Of the conclusions and predictions listed in the Summary section 4, mutants could be generated to test the proposed phosphorylated residues in both HvMKK3 and HvMAPK, and the amino acid residues that are likely to be involved in ATP hydrolysis. It might also be possible to generate mutants to test our conclusion that the released phosphate ion diffuses to the phosphorylated amino acid residues on the HvMAPK enzyme, as is now outlined in the final paragraph of the revised section 3.8. Our major concern with these approaches, which could take many months to complete, is that the genetic variants generated might alter 3D conformations of either enzyme or of the HvMKK3/HvMAPK complex and hence impose interpretative problems on activity measurements.

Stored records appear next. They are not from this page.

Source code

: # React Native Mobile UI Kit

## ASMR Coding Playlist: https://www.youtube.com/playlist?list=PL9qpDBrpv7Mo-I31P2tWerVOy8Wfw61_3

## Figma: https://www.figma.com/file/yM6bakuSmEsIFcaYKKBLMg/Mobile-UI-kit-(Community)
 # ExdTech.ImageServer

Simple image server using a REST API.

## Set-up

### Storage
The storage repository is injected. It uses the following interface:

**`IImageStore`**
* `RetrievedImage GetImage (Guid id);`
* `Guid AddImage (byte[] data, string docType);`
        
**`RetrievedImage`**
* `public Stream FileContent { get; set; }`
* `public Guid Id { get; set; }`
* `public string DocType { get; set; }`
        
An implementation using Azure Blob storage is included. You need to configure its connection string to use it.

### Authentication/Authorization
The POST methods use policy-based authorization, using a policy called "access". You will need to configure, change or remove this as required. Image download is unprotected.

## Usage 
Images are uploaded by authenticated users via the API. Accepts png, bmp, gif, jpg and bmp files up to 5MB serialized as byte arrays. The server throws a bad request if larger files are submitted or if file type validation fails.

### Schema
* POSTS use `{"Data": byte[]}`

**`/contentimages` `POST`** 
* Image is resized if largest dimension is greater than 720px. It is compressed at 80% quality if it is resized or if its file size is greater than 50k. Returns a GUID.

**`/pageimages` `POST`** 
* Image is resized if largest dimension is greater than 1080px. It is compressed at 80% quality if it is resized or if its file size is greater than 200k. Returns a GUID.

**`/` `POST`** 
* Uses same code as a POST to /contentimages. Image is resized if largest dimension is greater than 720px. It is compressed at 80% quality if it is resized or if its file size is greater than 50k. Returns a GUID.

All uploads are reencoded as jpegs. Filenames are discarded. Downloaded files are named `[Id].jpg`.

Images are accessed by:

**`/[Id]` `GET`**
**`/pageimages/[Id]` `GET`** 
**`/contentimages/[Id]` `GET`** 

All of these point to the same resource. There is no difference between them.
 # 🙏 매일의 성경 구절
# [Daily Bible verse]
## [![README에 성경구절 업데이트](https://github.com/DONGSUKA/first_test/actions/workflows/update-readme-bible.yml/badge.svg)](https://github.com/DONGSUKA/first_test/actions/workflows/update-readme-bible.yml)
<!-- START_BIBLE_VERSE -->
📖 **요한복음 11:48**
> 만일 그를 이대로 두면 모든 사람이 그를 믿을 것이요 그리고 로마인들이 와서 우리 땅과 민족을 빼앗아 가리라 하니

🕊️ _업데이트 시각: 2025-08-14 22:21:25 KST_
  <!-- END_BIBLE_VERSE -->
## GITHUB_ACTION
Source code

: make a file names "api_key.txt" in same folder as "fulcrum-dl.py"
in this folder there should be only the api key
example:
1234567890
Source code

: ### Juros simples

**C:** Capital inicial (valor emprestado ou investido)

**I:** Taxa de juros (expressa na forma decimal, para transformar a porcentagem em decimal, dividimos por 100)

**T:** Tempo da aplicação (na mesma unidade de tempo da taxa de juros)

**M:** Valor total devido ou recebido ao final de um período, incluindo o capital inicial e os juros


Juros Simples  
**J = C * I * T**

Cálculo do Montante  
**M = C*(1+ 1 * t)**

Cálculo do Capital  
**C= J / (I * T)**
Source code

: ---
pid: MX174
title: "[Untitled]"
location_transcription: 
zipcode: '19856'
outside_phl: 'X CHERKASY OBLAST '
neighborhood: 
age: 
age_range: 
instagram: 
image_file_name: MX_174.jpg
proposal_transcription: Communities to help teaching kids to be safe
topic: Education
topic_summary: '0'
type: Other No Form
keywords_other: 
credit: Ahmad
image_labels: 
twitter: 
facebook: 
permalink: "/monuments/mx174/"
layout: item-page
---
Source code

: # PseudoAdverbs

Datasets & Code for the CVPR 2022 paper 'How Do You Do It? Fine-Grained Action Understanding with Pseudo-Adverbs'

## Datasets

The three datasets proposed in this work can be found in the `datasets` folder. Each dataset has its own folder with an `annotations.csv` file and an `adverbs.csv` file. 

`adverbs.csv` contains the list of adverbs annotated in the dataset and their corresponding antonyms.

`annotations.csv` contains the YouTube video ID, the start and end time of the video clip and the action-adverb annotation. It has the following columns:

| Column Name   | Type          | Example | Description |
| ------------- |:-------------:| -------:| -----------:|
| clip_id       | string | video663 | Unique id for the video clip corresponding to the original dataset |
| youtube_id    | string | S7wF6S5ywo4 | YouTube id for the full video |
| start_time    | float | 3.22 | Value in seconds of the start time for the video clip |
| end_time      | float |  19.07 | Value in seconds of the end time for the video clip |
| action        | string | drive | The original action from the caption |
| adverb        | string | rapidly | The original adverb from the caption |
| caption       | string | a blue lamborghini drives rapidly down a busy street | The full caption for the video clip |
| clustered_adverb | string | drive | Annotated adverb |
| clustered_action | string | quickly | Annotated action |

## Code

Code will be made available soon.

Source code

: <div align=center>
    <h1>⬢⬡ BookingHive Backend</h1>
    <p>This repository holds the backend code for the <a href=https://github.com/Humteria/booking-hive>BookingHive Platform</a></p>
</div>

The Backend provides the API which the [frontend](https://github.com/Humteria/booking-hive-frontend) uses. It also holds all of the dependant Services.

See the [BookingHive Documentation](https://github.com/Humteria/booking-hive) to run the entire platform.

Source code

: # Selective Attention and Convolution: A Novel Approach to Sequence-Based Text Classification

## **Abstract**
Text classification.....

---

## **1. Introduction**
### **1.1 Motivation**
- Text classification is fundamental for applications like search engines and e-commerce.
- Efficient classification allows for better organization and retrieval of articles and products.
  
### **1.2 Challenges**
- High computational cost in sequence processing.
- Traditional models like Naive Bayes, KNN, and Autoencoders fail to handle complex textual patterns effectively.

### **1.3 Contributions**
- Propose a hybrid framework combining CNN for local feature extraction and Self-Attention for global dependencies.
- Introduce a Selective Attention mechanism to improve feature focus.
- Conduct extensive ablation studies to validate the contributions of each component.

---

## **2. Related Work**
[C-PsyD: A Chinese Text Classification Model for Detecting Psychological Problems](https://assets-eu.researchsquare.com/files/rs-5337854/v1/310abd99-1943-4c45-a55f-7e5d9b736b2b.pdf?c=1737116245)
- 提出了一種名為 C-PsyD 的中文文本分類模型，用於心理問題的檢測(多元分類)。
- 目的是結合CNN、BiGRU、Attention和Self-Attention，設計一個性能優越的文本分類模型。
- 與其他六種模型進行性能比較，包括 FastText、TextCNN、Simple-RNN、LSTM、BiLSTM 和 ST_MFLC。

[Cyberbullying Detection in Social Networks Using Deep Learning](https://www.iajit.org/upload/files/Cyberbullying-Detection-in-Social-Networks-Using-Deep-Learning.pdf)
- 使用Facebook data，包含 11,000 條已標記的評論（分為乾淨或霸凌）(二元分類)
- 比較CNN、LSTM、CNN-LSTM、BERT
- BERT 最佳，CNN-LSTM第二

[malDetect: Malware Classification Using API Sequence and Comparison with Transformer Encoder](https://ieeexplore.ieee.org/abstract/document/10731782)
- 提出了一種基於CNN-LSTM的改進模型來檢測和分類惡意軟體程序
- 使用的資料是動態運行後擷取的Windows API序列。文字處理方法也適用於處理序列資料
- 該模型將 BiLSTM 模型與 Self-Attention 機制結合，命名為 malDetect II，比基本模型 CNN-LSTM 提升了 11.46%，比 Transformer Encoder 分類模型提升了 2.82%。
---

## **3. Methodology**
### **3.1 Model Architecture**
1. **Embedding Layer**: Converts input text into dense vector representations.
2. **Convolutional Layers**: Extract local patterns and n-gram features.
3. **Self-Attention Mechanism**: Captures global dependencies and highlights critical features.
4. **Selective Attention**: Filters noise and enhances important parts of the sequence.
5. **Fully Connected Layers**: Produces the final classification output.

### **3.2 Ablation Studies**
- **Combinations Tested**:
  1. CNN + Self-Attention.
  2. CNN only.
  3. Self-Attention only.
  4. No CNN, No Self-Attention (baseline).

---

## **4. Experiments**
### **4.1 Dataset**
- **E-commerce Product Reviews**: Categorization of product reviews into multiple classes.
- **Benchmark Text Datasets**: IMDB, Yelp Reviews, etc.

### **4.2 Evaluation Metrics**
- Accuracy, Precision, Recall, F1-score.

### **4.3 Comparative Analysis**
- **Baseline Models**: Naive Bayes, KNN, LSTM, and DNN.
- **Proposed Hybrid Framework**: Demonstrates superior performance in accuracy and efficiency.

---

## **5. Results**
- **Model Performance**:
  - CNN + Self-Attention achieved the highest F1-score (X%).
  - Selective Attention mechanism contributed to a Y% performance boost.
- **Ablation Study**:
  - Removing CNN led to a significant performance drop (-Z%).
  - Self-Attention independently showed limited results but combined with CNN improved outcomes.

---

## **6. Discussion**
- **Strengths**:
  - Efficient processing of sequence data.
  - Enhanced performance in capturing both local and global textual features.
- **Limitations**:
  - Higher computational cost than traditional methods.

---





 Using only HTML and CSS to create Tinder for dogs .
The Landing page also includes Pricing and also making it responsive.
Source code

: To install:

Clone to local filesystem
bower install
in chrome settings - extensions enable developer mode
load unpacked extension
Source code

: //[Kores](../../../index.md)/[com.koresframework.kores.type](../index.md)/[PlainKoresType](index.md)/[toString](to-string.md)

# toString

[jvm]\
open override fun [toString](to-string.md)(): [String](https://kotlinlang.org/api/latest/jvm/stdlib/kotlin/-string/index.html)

In addition, further experimental testing of the predicted phosphorylation sites would be limited by the inherently complexity and associated unreliability of the in vitro MKK3 assay. We have commented on this at the end of section 3.8. 

Author Response File: Author Response.pdf

Round 2

Reviewer 2 Report

Comments and Suggestions for Authors

Dear Authors,,

I believe the authors have adequately addressed all of my comments and suggestions, and I accept the paper in its current version.